• Assignment:
Print each entry as it appears. Images stay out of the copy.

__________

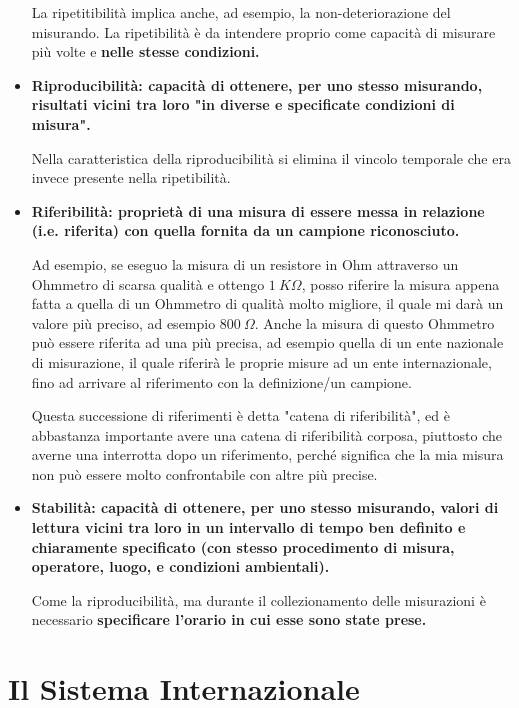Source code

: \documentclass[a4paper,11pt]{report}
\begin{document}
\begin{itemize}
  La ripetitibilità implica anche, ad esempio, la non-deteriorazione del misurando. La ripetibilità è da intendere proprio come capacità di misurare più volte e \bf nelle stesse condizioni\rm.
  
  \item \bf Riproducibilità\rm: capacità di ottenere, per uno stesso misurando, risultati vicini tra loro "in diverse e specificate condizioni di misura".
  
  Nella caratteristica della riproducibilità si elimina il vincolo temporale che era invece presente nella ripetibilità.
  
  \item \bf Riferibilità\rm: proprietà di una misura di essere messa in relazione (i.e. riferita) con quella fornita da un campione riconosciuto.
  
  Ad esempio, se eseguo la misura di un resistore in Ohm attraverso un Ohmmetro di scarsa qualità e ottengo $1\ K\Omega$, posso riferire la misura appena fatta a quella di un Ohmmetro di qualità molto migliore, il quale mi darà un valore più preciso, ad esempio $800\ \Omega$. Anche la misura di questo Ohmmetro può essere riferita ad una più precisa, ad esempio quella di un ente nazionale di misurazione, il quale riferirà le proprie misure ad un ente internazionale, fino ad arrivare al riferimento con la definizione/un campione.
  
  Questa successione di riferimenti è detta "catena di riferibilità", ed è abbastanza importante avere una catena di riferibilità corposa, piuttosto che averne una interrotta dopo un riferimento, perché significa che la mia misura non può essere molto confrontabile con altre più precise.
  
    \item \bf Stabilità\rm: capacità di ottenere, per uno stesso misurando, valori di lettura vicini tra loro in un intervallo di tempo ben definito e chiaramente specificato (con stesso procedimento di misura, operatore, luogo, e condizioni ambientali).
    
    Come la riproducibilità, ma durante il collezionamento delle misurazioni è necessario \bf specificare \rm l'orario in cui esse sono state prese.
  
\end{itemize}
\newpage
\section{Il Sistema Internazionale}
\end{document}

__________

• Solution to this problem:
Source code

: \documentclass[a4paper,11pt]{report}
\begin{document}
\begin{itemize}
  La ripetitibilità implica anche, ad esempio, la non-deteriorazione del misurando. La ripetibilità è da intendere proprio come capacità di misurare più volte e \bf nelle stesse condizioni\rm.
  
  \item \bf Riproducibilità\rm: capacità di ottenere, per uno stesso misurando, risultati vicini tra loro "in diverse e specificate condizioni di misura".
  
  Nella caratteristica della riproducibilità si elimina il vincolo temporale che era invece presente nella ripetibilità.
  
  \item \bf Riferibilità\rm: proprietà di una misura di essere messa in relazione (i.e. riferita) con quella fornita da un campione riconosciuto.
  
  Ad esempio, se eseguo la misura di un resistore in Ohm attraverso un Ohmmetro di scarsa qualità e ottengo $1\ K\Omega$, posso riferire la misura appena fatta a quella di un Ohmmetro di qualità molto migliore, il quale mi darà un valore più preciso, ad esempio $800\ \Omega$. Anche la misura di questo Ohmmetro può essere riferita ad una più precisa, ad esempio quella di un ente nazionale di misurazione, il quale riferirà le proprie misure ad un ente internazionale, fino ad arrivare al riferimento con la definizione/un campione.
  
  Questa successione di riferimenti è detta "catena di riferibilità", ed è abbastanza importante avere una catena di riferibilità corposa, piuttosto che averne una interrotta dopo un riferimento, perché significa che la mia misura non può essere molto confrontabile con altre più precise.
  
    \item \bf Stabilità\rm: capacità di ottenere, per uno stesso misurando, valori di lettura vicini tra loro in un intervallo di tempo ben definito e chiaramente specificato (con stesso procedimento di misura, operatore, luogo, e condizioni ambientali).
    
    Come la riproducibilità, ma durante il collezionamento delle misurazioni è necessario \bf specificare \rm l'orario in cui esse sono state prese.
  
\end{itemize}
\newpage
\section{Il Sistema Internazionale}
\end{document}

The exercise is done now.